The undisturbed kinematic field, i.e., u, $a_H$, and $a_V$, in the Morison and transverse schemes was determined by Equation (3) from the experimental values of the surface elevation, $\eta$, deduced from the wave gauge placed at the vertical section of the cylinder.

5. Results

5.1. Surface Elevation and Kinematic Field

The evaluation of the solitary wave loads at the horizontal cylinder placed on the bottom channel depends on the suitable values of surface elevation at the cylinder section and the related free stream kinematic field at the cylinder, in addition to the correct generation of the solitary wave by the experimental piston paddle. Figure 3 highlights the comparison between the analytical solution given by Equation (1) and the experimental values of the surface elevation at the vertical axis of the cylinder for test number 5 (A = 0.037 m and T = 3.91 s, i.e., solitary wave with low amplitude and broad shape) and test number 30 (A = 0.071 m and T = 2.86 s, i.e., solitary wave with high amplitude and narrow shape), respectively. For both cases, a general good agreement on the incident solitary waves can be noticed, particularly for the higher values of $\eta$. The reference time instant t = 0 refers to the passage of the solitary wave crest at the vertical section of the cylinder.

With reference to test number 30, Figure 4 shows the comparison between analytical solutions and laboratory tests for the time variation of the ambient kinematic field in correspondence with the transversal axis of the cylinder, namely z = D/2, where the semi-empirical schemes will be applied. Starting from the surface elevations (see Figure 3b), u was directly determined by applying Equation (3), while $a_H$ and $a_V$ were respectively derived from u and v (see Equation (5)). Specifically, Figure 4a describes the time history of the horizontal velocity u where it is possible to notice the same shape of $\eta$ (see Figure 3b). The theoretical horizontal acceleration, $a_H$, shows equal positive and negative peaks (Figure 4b), while the analytical vertical acceleration, $a_V$, presents a double positive peak and a greater negative one (Figure 4c). Small experimental deviations from the reference analytical solutions occur in the final part of the passage of the solitary wave across the cylinder, leading to slight non-symmetrical features of the values of u, $a_H$, and $a_V$. However, these discrepancies are essentially not relevant for stability purposes of the cylinder in which the force peaks play a fundamental role. As later highlighted, the relevance of the ambient kinematic field at the cylinder arises from the influence on the shape of the horizontal and vertical hydrodynamic loads as well as in the application of Morison and transverse semi-empirical schemes in which the various force components are directly proportional to u, $a_H$, and $a_V$.

5.2. Hydrodynamic Forces

In this section, the time history of the solitary wave loads acting on the bottom-mounted cylinder deduced from the experimental tests are analyzed. As previously shown in Figure 3 for the surface elevation, two reference test cases characterized by a different wave amplitude and period are considered.
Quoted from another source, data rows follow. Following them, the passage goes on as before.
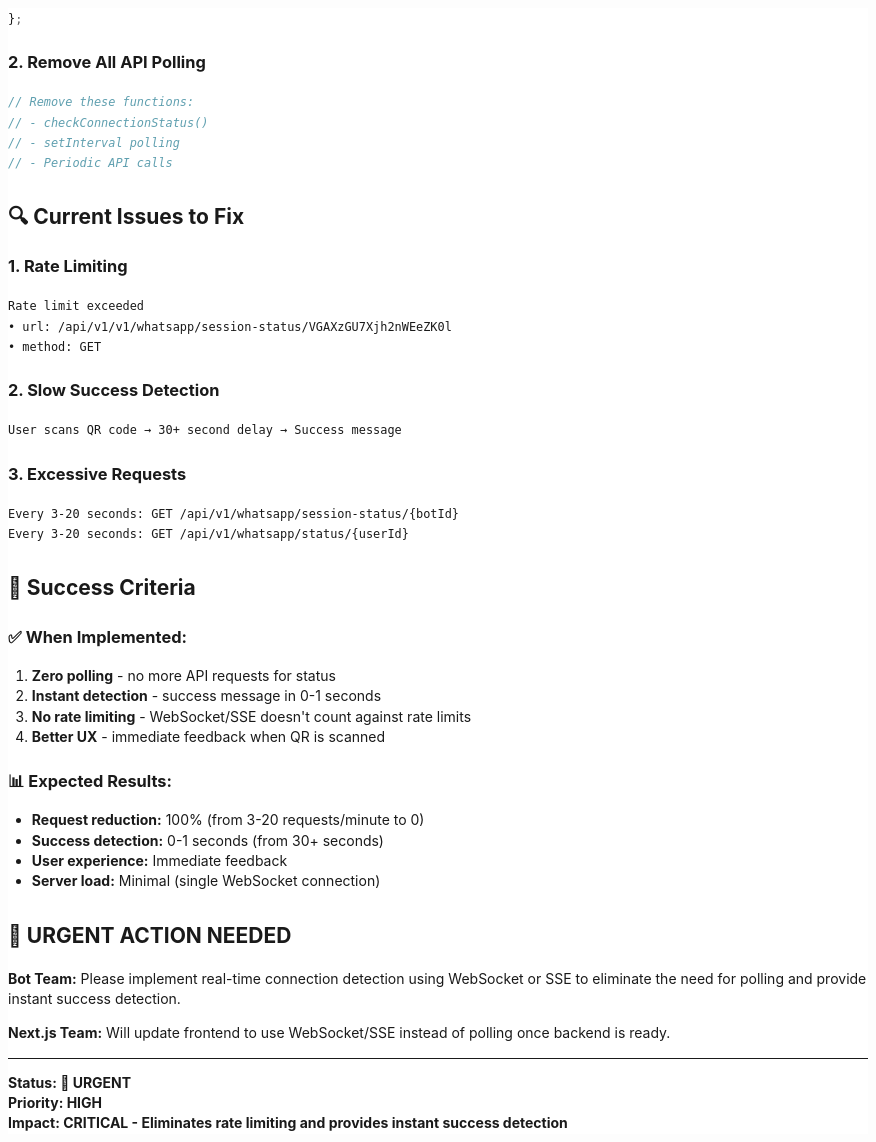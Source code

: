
 ```javascript
};
```

### **2. Remove All API Polling**
```javascript
// Remove these functions:
// - checkConnectionStatus()
// - setInterval polling
// - Periodic API calls
```

## 🔍 Current Issues to Fix

### **1. Rate Limiting**
```
Rate limit exceeded
• url: /api/v1/v1/whatsapp/session-status/VGAXzGU7Xjh2nWEeZK0l
• method: GET
```

### **2. Slow Success Detection**
```
User scans QR code → 30+ second delay → Success message
```

### **3. Excessive Requests**
```
Every 3-20 seconds: GET /api/v1/whatsapp/session-status/{botId}
Every 3-20 seconds: GET /api/v1/whatsapp/status/{userId}
```

## 🎯 Success Criteria

### **✅ When Implemented:**
1. **Zero polling** - no more API requests for status
2. **Instant detection** - success message in 0-1 seconds
3. **No rate limiting** - WebSocket/SSE doesn't count against rate limits
4. **Better UX** - immediate feedback when QR is scanned

### **📊 Expected Results:**
- **Request reduction:** 100% (from 3-20 requests/minute to 0)
- **Success detection:** 0-1 seconds (from 30+ seconds)
- **User experience:** Immediate feedback
- **Server load:** Minimal (single WebSocket connection)

## 🚨 URGENT ACTION NEEDED

**Bot Team:** Please implement real-time connection detection using WebSocket or SSE to eliminate the need for polling and provide instant success detection.

**Next.js Team:** Will update frontend to use WebSocket/SSE instead of polling once backend is ready.

---

**Status: 🚨 URGENT**  
**Priority: HIGH**  
**Impact: CRITICAL - Eliminates rate limiting and provides instant success detection**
Figure 5a,b highlight the experimental values of the horizontal ($F_H$) and vertical ($F_V$) hydrodynamic forces induced by solitary waves for test numbers 5 and 30, respectively. The black dashed vertical line refers to the occurrence of the wave crest at the vertical section of the cylinder, i.e., the time instant t = 0 in which the maximum surface elevation and horizontal velocity appear. It is interesting to observe that, in terms of maximum peaks, $F_H$ is greater than $F_V$ for test number 5 (lower solitary wave), while $F_V$ > $F_H$ for test number 30 (higher solitary wave). Moreover, a prevalence of positive values of the forces can be noticed, revealing that the cylinder is substantially subjected to the coupled action of a forward motion in the direction of solitary wave propagation and a lifting one towards the free surface. For test number 5, the maximum peak of $F_H$ is more back-shifted than the other case if compared to the passage of the solitary wave crest. In both cases, there is a prevalence of the inertia component with respect to the contribution of the resistance offered by the presence of the cylindrical structure. The above findings are substantially in agreement with experimental observations related to the interaction between regular or random waves and cylinders placed on the bed when the parameter $KC$ is considered (e.g., [15,36]). It can be observed that the shapes of $F_H$ generally follow those related to $a_H$, with a less relevant contribution of the drag force related to the decreasing of the negative peak of $F_H$ and the forward shift of the positive peak of $F_H$. Apart from a small contribution of the vertical inertia component for low values of $F_V$, the shape of the vertical load, for reference test numbers 5 and 30, follows that related to the horizontal velocity where the peak appears very close to the solitary wave crest. This situation arises when an external flow interacts with a bottom-mounted cylinder in which the lift component dominates the features of $F_V$ (e.g., [14,19]). The occurrence of drag and lift forces will be better highlighted when Morison and transverse semi-empirical schemes are applied. However, it is important to notice that these contribution are linked to the formation of vortex patterns around the cylinder and the consequent deviation from a pure inertial field instead characterized by a potential flow (e.g., [37,38]).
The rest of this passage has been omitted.